More than 20 people have been killed in northern Lebanon in clashes between the army and Sunni militants in the past four days. AP quoted Lebanese security officials as saying that 12 soldiers and 10 civilians were killed while 92 soldiers and 63 civilians have been wounded since Friday.
"With the Syrian war next door, we have many troubles, many suspicious people come here, we have to be on high alert. We have to defend our land from terrorists, from ISIS and Nusra Front [al-Qaeda branch operating in the area," Abu Tony, a militia member of the town of Qaa in north-western Lebanon told RT.
Qaa militia patrol the border area every night, with thousands of Islamic State fighters and other jihadists reportedly massing on the border with Lebanon near the town of Arsal, less than 20 miles away.
There are concerns the militants are about to launch an onslaught against the Christian population in the region.
"Behind this mountain there are militants and they always try to infiltrate here. Last time, just five days ago, with fought with them and killed most of them," Abu Georges of Qaa militia told RT.
The men of Qaa, which is situated some three miles from the Syrian border, organized themselves six months ago. There are around 300 in the group, with more self-defenders expected to join the militia forces.
Thousands of civilians had to flee their homes in northern Lebanon's Tripoli area over the weekend, under the threat of Islamic State militants attack.
"Just seeing them makes you terrified! Sometimes I go to sleep and see them in my nightmares. They told me they would take our village, and then others - all the way to Tripoli and make it part of Islamic State," a 76-year-old truck driver Makhul, who was kidnapped by the militants just outside his village in Lebanon, told RT.
The old man spent over 20 days in captivity, and his release cost his family 30,000 US dollars.

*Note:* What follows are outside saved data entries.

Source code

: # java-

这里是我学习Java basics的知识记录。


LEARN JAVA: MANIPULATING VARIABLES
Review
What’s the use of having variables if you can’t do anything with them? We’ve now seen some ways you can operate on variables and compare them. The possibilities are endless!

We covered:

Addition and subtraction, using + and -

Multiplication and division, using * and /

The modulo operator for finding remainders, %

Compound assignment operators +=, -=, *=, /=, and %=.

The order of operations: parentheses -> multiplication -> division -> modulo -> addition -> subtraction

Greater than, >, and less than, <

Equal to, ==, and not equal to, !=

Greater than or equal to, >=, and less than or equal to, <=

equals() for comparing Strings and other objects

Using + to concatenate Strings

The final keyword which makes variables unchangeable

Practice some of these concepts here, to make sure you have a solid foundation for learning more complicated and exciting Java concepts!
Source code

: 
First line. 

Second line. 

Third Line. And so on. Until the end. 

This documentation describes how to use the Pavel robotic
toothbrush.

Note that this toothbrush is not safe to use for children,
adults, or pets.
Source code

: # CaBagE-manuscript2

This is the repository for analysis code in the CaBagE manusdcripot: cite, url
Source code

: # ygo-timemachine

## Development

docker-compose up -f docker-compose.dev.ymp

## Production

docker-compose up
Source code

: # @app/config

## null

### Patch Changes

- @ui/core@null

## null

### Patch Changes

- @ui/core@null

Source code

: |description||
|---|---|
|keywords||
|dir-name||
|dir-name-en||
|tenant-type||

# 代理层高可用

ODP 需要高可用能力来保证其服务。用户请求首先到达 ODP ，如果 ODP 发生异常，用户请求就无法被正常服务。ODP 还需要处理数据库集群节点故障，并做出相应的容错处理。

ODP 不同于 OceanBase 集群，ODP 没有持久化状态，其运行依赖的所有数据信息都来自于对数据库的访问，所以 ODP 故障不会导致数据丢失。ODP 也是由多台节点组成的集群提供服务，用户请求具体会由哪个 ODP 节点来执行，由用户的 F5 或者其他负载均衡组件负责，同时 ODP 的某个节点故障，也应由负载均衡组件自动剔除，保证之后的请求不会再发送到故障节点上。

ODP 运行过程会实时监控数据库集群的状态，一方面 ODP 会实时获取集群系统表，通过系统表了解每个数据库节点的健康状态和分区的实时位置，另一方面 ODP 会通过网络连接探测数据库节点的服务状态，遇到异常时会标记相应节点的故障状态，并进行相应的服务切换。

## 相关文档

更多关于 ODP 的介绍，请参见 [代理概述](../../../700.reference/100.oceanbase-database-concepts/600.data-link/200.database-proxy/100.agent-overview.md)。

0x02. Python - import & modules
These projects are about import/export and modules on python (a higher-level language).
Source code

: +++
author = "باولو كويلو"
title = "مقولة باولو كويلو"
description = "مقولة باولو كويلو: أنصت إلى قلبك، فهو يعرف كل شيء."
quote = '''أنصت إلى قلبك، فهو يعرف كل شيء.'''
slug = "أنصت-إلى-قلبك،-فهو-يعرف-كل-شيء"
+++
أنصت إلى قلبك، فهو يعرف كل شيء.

Christians maintain considerable power in Lebanon, with estimates suggesting the number is roughly equal to Muslims. The exact percent of Christian believers has been disputed for decades, with the last official census conducted in the country in 1932, but studies show there might be up to 40 percent currently living in Lebanon.
According to a report, published at the start of the year by a group monitoring persecution of Christians worldwide, at least 2,100 Christians died because of their beliefs in 2013. Most of the dead were in Syria, where radical Islamist groups have clamped down on a long-established religious minority.